*Task requirements*
Each line of the listing below should be restated word for word.

*Information shown*
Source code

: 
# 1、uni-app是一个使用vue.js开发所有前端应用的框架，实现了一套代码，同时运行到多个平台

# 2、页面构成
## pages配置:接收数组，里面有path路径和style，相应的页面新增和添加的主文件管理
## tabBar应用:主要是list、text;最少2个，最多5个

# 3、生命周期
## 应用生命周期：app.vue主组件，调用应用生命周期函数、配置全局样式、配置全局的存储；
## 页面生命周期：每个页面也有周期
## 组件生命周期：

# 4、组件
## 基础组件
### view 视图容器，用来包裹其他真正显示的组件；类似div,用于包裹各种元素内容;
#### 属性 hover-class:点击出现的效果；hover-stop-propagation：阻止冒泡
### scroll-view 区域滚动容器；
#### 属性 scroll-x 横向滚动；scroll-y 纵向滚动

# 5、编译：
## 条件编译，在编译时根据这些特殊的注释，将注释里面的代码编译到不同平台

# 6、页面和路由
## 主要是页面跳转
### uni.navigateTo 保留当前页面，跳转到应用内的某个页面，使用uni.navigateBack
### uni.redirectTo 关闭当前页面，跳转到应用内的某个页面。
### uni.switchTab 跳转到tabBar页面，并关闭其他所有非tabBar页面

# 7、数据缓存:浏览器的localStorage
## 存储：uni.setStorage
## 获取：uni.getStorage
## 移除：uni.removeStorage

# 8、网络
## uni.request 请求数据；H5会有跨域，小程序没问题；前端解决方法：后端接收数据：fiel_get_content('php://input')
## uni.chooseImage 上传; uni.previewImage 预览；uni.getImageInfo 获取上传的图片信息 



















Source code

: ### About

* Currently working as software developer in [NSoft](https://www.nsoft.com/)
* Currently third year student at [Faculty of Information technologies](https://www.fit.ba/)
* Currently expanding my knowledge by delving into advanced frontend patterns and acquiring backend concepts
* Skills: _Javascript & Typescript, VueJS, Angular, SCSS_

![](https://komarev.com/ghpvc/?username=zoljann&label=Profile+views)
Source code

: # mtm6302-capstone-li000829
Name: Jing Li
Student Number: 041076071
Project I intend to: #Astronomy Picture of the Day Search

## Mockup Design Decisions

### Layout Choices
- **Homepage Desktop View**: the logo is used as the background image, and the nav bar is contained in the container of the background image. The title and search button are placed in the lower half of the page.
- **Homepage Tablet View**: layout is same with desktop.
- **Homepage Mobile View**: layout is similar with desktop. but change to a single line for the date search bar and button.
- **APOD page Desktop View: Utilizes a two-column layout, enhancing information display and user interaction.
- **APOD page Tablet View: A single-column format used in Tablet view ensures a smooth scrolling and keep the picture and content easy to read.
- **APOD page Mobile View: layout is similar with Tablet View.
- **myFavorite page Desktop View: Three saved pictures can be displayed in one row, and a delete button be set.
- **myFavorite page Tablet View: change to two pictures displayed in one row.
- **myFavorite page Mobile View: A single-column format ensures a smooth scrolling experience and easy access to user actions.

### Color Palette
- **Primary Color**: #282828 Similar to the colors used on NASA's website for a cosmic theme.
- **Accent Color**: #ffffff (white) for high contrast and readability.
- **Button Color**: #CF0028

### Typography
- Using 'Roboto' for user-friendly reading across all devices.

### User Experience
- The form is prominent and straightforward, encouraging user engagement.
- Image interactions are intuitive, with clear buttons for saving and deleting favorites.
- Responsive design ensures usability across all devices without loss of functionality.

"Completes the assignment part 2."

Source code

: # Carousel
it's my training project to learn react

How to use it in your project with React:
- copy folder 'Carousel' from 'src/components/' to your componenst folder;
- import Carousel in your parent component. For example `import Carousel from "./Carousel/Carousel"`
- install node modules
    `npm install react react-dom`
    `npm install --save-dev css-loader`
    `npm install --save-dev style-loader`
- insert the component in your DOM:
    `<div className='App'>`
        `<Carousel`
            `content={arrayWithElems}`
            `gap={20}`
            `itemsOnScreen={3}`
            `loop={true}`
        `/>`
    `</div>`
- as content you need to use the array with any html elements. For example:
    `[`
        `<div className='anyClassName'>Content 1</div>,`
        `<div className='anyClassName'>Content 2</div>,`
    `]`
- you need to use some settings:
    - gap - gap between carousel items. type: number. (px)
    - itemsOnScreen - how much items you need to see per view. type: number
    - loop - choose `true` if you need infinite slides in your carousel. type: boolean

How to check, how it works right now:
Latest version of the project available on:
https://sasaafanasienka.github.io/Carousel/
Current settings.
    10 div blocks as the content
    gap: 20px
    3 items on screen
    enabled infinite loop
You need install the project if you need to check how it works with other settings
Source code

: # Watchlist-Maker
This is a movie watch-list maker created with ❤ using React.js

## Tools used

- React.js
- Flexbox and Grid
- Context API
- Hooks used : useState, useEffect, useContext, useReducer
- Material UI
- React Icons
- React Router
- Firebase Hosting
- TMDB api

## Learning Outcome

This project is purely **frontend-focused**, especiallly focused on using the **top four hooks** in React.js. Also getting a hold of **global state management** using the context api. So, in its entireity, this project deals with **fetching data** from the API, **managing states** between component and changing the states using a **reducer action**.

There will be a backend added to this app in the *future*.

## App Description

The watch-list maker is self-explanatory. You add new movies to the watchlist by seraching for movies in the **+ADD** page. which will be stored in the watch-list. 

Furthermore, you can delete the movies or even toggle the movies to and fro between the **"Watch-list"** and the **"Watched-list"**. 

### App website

*Exercise output*
Source code

: 
# 1、uni-app是一个使用vue.js开发所有前端应用的框架，实现了一套代码，同时运行到多个平台

# 2、页面构成
## pages配置:接收数组，里面有path路径和style，相应的页面新增和添加的主文件管理
## tabBar应用:主要是list、text;最少2个，最多5个

# 3、生命周期
## 应用生命周期：app.vue主组件，调用应用生命周期函数、配置全局样式、配置全局的存储；
## 页面生命周期：每个页面也有周期
## 组件生命周期：

# 4、组件
## 基础组件
### view 视图容器，用来包裹其他真正显示的组件；类似div,用于包裹各种元素内容;
#### 属性 hover-class:点击出现的效果；hover-stop-propagation：阻止冒泡
### scroll-view 区域滚动容器；
#### 属性 scroll-x 横向滚动；scroll-y 纵向滚动

# 5、编译：
## 条件编译，在编译时根据这些特殊的注释，将注释里面的代码编译到不同平台

# 6、页面和路由
## 主要是页面跳转
### uni.navigateTo 保留当前页面，跳转到应用内的某个页面，使用uni.navigateBack
### uni.redirectTo 关闭当前页面，跳转到应用内的某个页面。
### uni.switchTab 跳转到tabBar页面，并关闭其他所有非tabBar页面

# 7、数据缓存:浏览器的localStorage
## 存储：uni.setStorage
## 获取：uni.getStorage
## 移除：uni.removeStorage

# 8、网络
## uni.request 请求数据；H5会有跨域，小程序没问题；前端解决方法：后端接收数据：fiel_get_content('php://input')
## uni.chooseImage 上传; uni.previewImage 预览；uni.getImageInfo 获取上传的图片信息 



















Source code

: ### About

* Currently working as software developer in [NSoft](https://www.nsoft.com/)
* Currently third year student at [Faculty of Information technologies](https://www.fit.ba/)
* Currently expanding my knowledge by delving into advanced frontend patterns and acquiring backend concepts
* Skills: _Javascript & Typescript, VueJS, Angular, SCSS_

![](https://komarev.com/ghpvc/?username=zoljann&label=Profile+views)
Source code

: # mtm6302-capstone-li000829
Name: Jing Li
Student Number: 041076071
Project I intend to: #Astronomy Picture of the Day Search

## Mockup Design Decisions

### Layout Choices
- **Homepage Desktop View**: the logo is used as the background image, and the nav bar is contained in the container of the background image. The title and search button are placed in the lower half of the page.
- **Homepage Tablet View**: layout is same with desktop.
- **Homepage Mobile View**: layout is similar with desktop. but change to a single line for the date search bar and button.
- **APOD page Desktop View: Utilizes a two-column layout, enhancing information display and user interaction.
- **APOD page Tablet View: A single-column format used in Tablet view ensures a smooth scrolling and keep the picture and content easy to read.
- **APOD page Mobile View: layout is similar with Tablet View.
- **myFavorite page Desktop View: Three saved pictures can be displayed in one row, and a delete button be set.
- **myFavorite page Tablet View: change to two pictures displayed in one row.
- **myFavorite page Mobile View: A single-column format ensures a smooth scrolling experience and easy access to user actions.

### Color Palette
- **Primary Color**: #282828 Similar to the colors used on NASA's website for a cosmic theme.
- **Accent Color**: #ffffff (white) for high contrast and readability.
- **Button Color**: #CF0028

### Typography
- Using 'Roboto' for user-friendly reading across all devices.

### User Experience
- The form is prominent and straightforward, encouraging user engagement.
- Image interactions are intuitive, with clear buttons for saving and deleting favorites.
- Responsive design ensures usability across all devices without loss of functionality.

"Completes the assignment part 2."

Source code

: # Carousel
it's my training project to learn react

How to use it in your project with React:
- copy folder 'Carousel' from 'src/components/' to your componenst folder;
- import Carousel in your parent component. For example `import Carousel from "./Carousel/Carousel"`
- install node modules
    `npm install react react-dom`
    `npm install --save-dev css-loader`
    `npm install --save-dev style-loader`
- insert the component in your DOM:
    `<div className='App'>`
        `<Carousel`
            `content={arrayWithElems}`
            `gap={20}`
            `itemsOnScreen={3}`
            `loop={true}`
        `/>`
    `</div>`
- as content you need to use the array with any html elements. For example:
    `[`
        `<div className='anyClassName'>Content 1</div>,`
        `<div className='anyClassName'>Content 2</div>,`
    `]`
- you need to use some settings:
    - gap - gap between carousel items. type: number. (px)
    - itemsOnScreen - how much items you need to see per view. type: number
    - loop - choose `true` if you need infinite slides in your carousel. type: boolean

How to check, how it works right now:
Latest version of the project available on:
https://sasaafanasienka.github.io/Carousel/
Current settings.
    10 div blocks as the content
    gap: 20px
    3 items on screen
    enabled infinite loop
You need install the project if you need to check how it works with other settings
Source code

: # Watchlist-Maker
This is a movie watch-list maker created with ❤ using React.js

## Tools used

- React.js
- Flexbox and Grid
- Context API
- Hooks used : useState, useEffect, useContext, useReducer
- Material UI
- React Icons
- React Router
- Firebase Hosting
- TMDB api

## Learning Outcome

This project is purely **frontend-focused**, especiallly focused on using the **top four hooks** in React.js. Also getting a hold of **global state management** using the context api. So, in its entireity, this project deals with **fetching data** from the API, **managing states** between component and changing the states using a **reducer action**.

There will be a backend added to this app in the *future*.

## App Description

The watch-list maker is self-explanatory. You add new movies to the watchlist by seraching for movies in the **+ADD** page. which will be stored in the watch-list. 

Furthermore, you can delete the movies or even toggle the movies to and fro between the **"Watch-list"** and the **"Watched-list"**. 

### App website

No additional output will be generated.